*** Opening of Given information ***

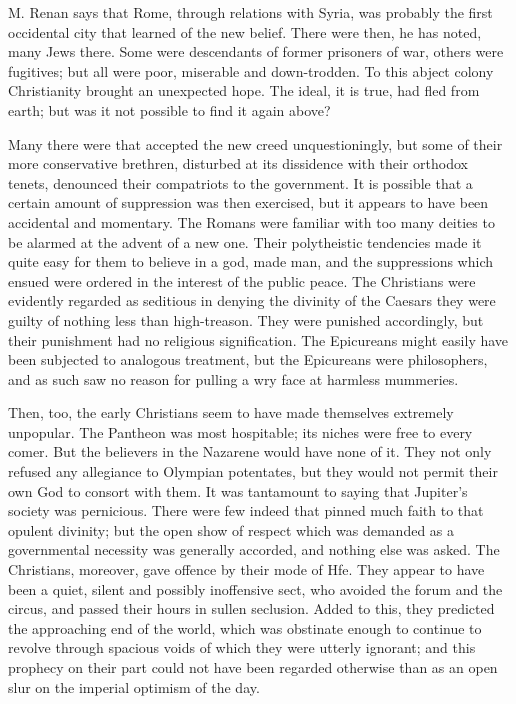\documentclass[]{book}
\begin{document}
M. Renan says that Rome, through relations with Syria, was probably the
first occidental city that learned of the new belief. There were then,
he has noted, many Jews there. Some were descendants of former prisoners
of war, others were fugitives; but all were poor, miserable and
down-trodden. To this abject colony Christianity brought an unexpected
hope. The ideal, it is true, had fled from earth; but was it not
possible to find it again above?

Many there were that accepted the new creed unquestioningly, but some of
their more conservative brethren, disturbed at its dissidence with their
orthodox tenets, denounced their compatriots to the government. It is
possible that a certain amount of suppression was then exercised, but it
appears to have been accidental and momentary. The Romans were familiar
with too many deities to be alarmed at the advent of a new one. Their
polytheistic tendencies made it quite easy for them to believe in a god,
made man, and the suppressions which ensued were ordered in the interest
of the public peace. The Christians were evidently regarded as seditious
in denying the divinity of the Caesars they were guilty of nothing less
than high-treason. They were punished accordingly, but their punishment
had no religious signification. The Epicureans might easily have been
subjected to analogous treatment, but the Epicureans were philosophers,
and as such saw no reason for pulling a wry face at harmless mummeries.

Then, too, the early Christians seem to have made themselves extremely
unpopular. The Pantheon was most hospitable; its niches were free to
every comer. But the believers in the Nazarene would have none of it.
They not only refused any allegiance to Olympian potentates, but they
would not permit their own God to consort with them. It was tantamount
to saying that Jupiter's society was pernicious. There were few indeed
that pinned much faith to that opulent divinity; but the open show of
respect which was demanded as a governmental necessity was generally
accorded, and nothing else was asked. The Christians, moreover, gave
offence by their mode of Hfe. They appear to have been a quiet, silent
and possibly inoffensive sect, who avoided the forum and the circus, and
passed their hours in sullen seclusion. Added to this, they predicted
the approaching end of the world, which was obstinate enough to continue
to revolve through spacious voids of which they were utterly ignorant;
and this prophecy on their part could not have been regarded otherwise
than as an open slur on the imperial optimism of the day.
\end{document}
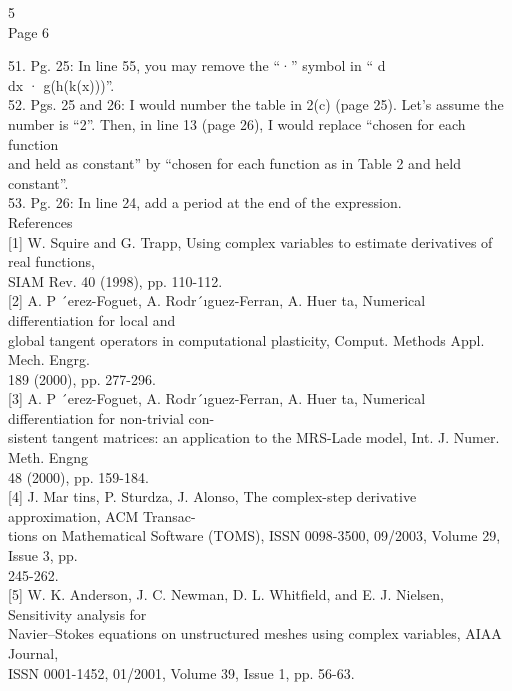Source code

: 5 \\

Page 6

51. Pg. 25: In line 55, you may remove the ``·'' symbol in `` d \\dx ·
g(h(k(x)))''. \\52. Pgs. 25 and 26: I would number the table in 2(c)
(page 25). Let's assume the \\number is ``2''. Then, in line 13 (page
26), I would replace ``chosen for each function \\and held as constant''
by ``chosen for each function as in Table 2 and held constant''. \\53.
Pg. 26: In line 24, add a period at the end of the expression. \\

References \\

{[}1{]} W. Squire and G. Trapp, Using complex variables to estimate
derivatives of real functions, \\SIAM Rev. 40 (1998), pp. 110-112. \\

{[}2{]} A. P ´erez-Foguet, A. Rodr´ıguez-Ferran, A. Huer ta, Numerical
differentiation for local and \\global tangent operators in
computational plasticity, Comput. Methods Appl. Mech. Engrg. \\189
(2000), pp. 277-296. \\

{[}3{]} A. P ´erez-Foguet, A. Rodr´ıguez-Ferran, A. Huer ta, Numerical
differentiation for non-trivial con- \\sistent tangent matrices: an
application to the MRS-Lade model, Int. J. Numer. Meth. Engng \\48
(2000), pp. 159-184. \\

{[}4{]} J. Mar tins, P. Sturdza, J. Alonso, The complex-step derivative
approximation, ACM Transac- \\tions on Mathematical Software (TOMS),
ISSN 0098-3500, 09/2003, Volume 29, Issue 3, pp. \\245-262. \\

{[}5{]} W. K. Anderson, J. C. Newman, D. L. Whitﬁeld, and E. J. Nielsen,
Sensitivity analysis for \\Navier--Stokes equations on unstructured
meshes using complex variables, AIAA Journal, \\ISSN 0001-1452, 01/2001,
Volume 39, Issue 1, pp. 56-63. \\

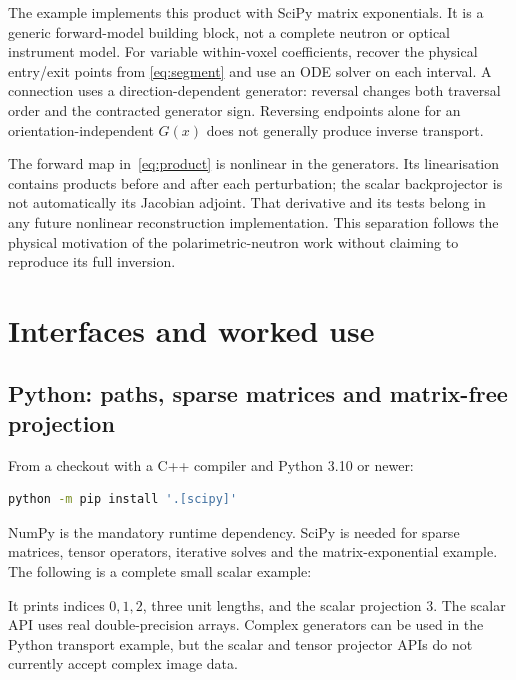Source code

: \documentclass[11pt,a4paper]{article}
\newcommand{\code}[1]{\texttt{\detokenize{#1}}}
\begin{document}
The example \code{examples/nonabelian_transport.py} implements this product
with SciPy matrix exponentials. It is a generic forward-model building
block, not a complete neutron or optical instrument model. For variable
within-voxel coefficients, recover the physical entry/exit points from
\eqref{eq:segment} and use an ODE solver on each interval. A connection
uses a direction-dependent generator: reversal changes both traversal
order and the contracted generator sign. Reversing endpoints alone for an
orientation-independent $G(x)$ does not generally produce inverse transport.

The forward map in~\eqref{eq:product} is nonlinear in the generators. Its
linearisation contains products before and after each perturbation; the
scalar backprojector is not automatically its Jacobian adjoint. That
derivative and its tests belong in any future nonlinear reconstruction
implementation. This separation follows the physical motivation of the
polarimetric-neutron work without claiming to reproduce its full inversion.

\section{Interfaces and worked use}
\label{sec:examples}
\subsection{Python: paths, sparse matrices and matrix-free projection}
From a checkout with a C++ compiler and Python 3.10 or newer:
\par\noindent\begin{minipage}{\linewidth}
\begin{lstlisting}[language=bash]
python -m pip install '.[scipy]'
\end{lstlisting}
\end{minipage}\par
NumPy is the mandatory runtime dependency. SciPy is needed for sparse
matrices, tensor operators, iterative solves and the matrix-exponential
example. The following is a complete small scalar example:
\par\noindent\begin{minipage}{\linewidth}

\end{minipage}\par
It prints indices $0,1,2$, three unit lengths, and the scalar projection
$3$. The scalar API uses real double-precision arrays. Complex generators
can be used in the Python transport example, but the scalar and tensor
projector APIs do not currently accept complex image data.
\end{document}
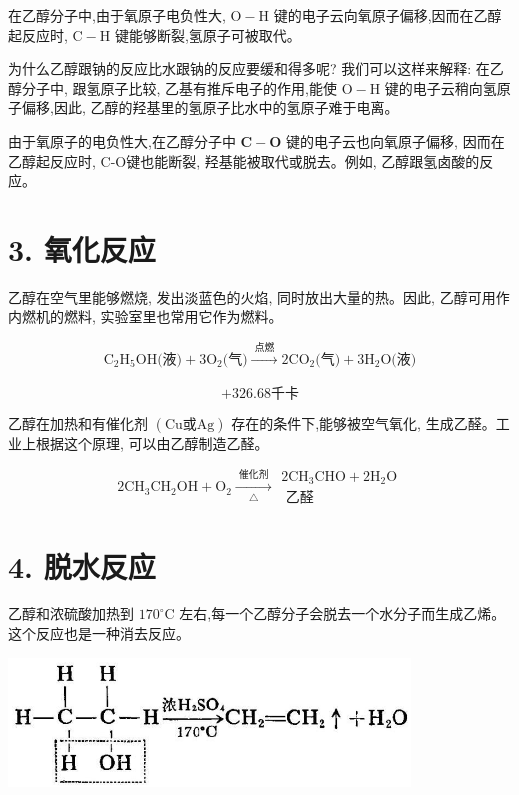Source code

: \documentclass[10pt]{article}
\begin{document}
在乙醇分子中,由于氧原子电负性大, \(\mathrm{O} - \mathrm{H}\) 键的电子云向氧原子偏移,因而在乙醇起反应时, \(\mathrm{C} - \mathrm{H}\) 键能够断裂,氢原子可被取代。

为什么乙醇跟钠的反应比水跟钠的反应要缓和得多呢? 我们可以这样来解释: 在乙醇分子中, 跟氢原子比较, 乙基有推斥电子的作用,能使 \(\mathrm{O} - \mathrm{H}\) 键的电子云稍向氢原子偏移,因此, 乙醇的羟基里的氢原子比水中的氢原子难于电离。

由于氧原子的电负性大,在乙醇分子中 \(\mathbf{C} - \mathbf{O}\) 键的电子云也向氧原子偏移, 因而在乙醇起反应时, C-O键也能断裂, 羟基能被取代或脱去。例如, 乙醇跟氢卤酸的反应。

\section*{3. 氧化反应}

乙醇在空气里能够燃烧, 发出淡蓝色的火焰, 同时放出大量的热。因此, 乙醇可用作内燃机的燃料, 实验室里也常用它作为燃料。

\[
{\mathrm{C}}_{2}{\mathrm{H}}_{5}\mathrm{{OH}}\text{(液)} + 3{\mathrm{O}}_{2}\text{(气)}\xrightarrow[]{\text{ 点燃 }}2{\mathrm{{CO}}}_{2}\text{(气)} + 3{\mathrm{H}}_{2}\mathrm{O}\text{(液)}
\]

\[
+ {326.68}\text{千卡}
\]

乙醇在加热和有催化剂 \(\left( {\mathrm{{Cu}}\text{或}\mathrm{{Ag}}}\right)\) 存在的条件下,能够被空气氧化, 生成乙醛。工业上根据这个原理, 可以由乙醇制造乙醛。

\[
2{\mathrm{{CH}}}_{3}{\mathrm{{CH}}}_{2}\mathrm{{OH}} + {\mathrm{O}}_{2}\xrightarrow[\bigtriangleup ]{\text{ 催化剂 }}\begin{matrix} 2{\mathrm{{CH}}}_{3}\mathrm{{CHO}} + 2{\mathrm{H}}_{2}\mathrm{O} \\ \text{ 乙醛 } \end{matrix}
\]

\section*{4. 脱水反应}

乙醇和浓硫酸加热到 \({170}^{ \circ }\mathrm{C}\) 左右,每一个乙醇分子会脱去一个水分子而生成乙烯。这个反应也是一种消去反应。

\begin{center}
\includegraphics[max width=0.8\textwidth]{images/01912d16-be99-77bb-9535-4f3ed8d9946f_117_285530.jpg}
\end{center}
\end{document}
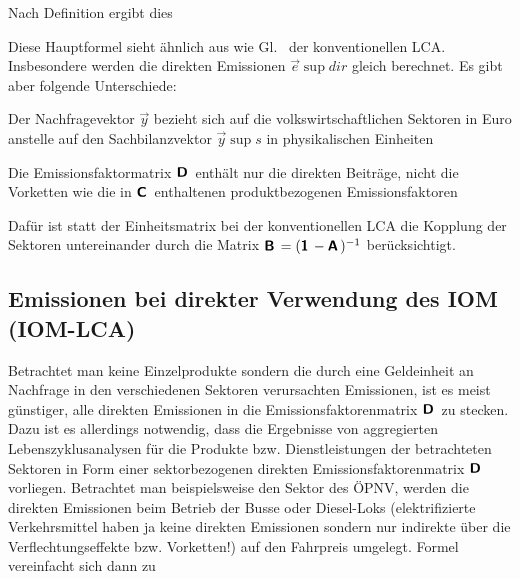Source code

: Nach Definition ergibt dies

%
Diese Hauptformel sieht \"ahnlich aus wie Gl.~
der konventionellen LCA. Insbesondere werden die direkten Emissionen
$\vec{e}\sup{dir}$ gleich berechnet. Es gibt aber folgende Unterschiede:
\bi
\item
Der Nachfragevektor $\vec{y}$ bezieht sich auf die volkswirtschaftlichen
Sektoren in Euro anstelle auf den Sachbilanzvektor $\vec{y}\sup{s}$ in physikalischen
Einheiten
\item 
Die Emissionsfaktormatrix $\textbf{\textsf{D}}\,$ enth\"alt nur die direkten
Beitr\"age, nicht die Vorketten wie die in $\textbf{\textsf{C}}\,$ enthaltenen produktbezogenen
Emissionsfaktoren
\item Daf\"ur ist statt der Einheitsmatrix bei der konventionellen LCA
  die Kopplung der Sektoren untereinander durch die Matrix
  $\textbf{\textsf{B}}\,=(\textbf{\textsf{1}}\,-\textbf{\textsf{A}}\,)^{-1}$ ber\"ucksichtigt.
\ei

\subsection{Emissionen bei direkter Verwendung des
  IOM (IOM-LCA)}

Betrachtet man keine Einzelprodukte sondern die durch eine Geldeinheit
an Nachfrage in den verschiedenen Sektoren verursachten Emissionen,
ist es meist g\"unstiger, alle direkten Emissionen in die
Emissionsfaktorenmatrix $\textbf{\textsf{D}}\,$ zu stecken. Dazu ist es allerdings
notwendig, dass die Ergebnisse von aggregierten Lebenszyklusanalysen
f\"ur die Produkte bzw. Dienstleistungen der 
betrachteten Sektoren in Form einer sektorbezogenen direkten
Emissionsfaktorenmatrix $\textbf{\textsf{D}}\,$ vorliegen. Betrachtet man beispielsweise
den Sektor des \"OPNV, werden die direkten Emissionen beim Betrieb der Busse
oder Diesel-Loks (elektrifizierte Verkehrsmittel haben ja keine
direkten Emissionen sondern nur indirekte \"uber die
Verflechtungseffekte bzw. Vorketten!) auf den Fahrpreis
umgelegt. Formel~ vereinfacht sich dann zu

*** Close of Given information ***

» **Problem description**
Go through the records and copy each line with "complete" in it.

» **Written reply**
block, not a complete neutron or optical instrument model. For variable
example. The following is a complete small scalar example:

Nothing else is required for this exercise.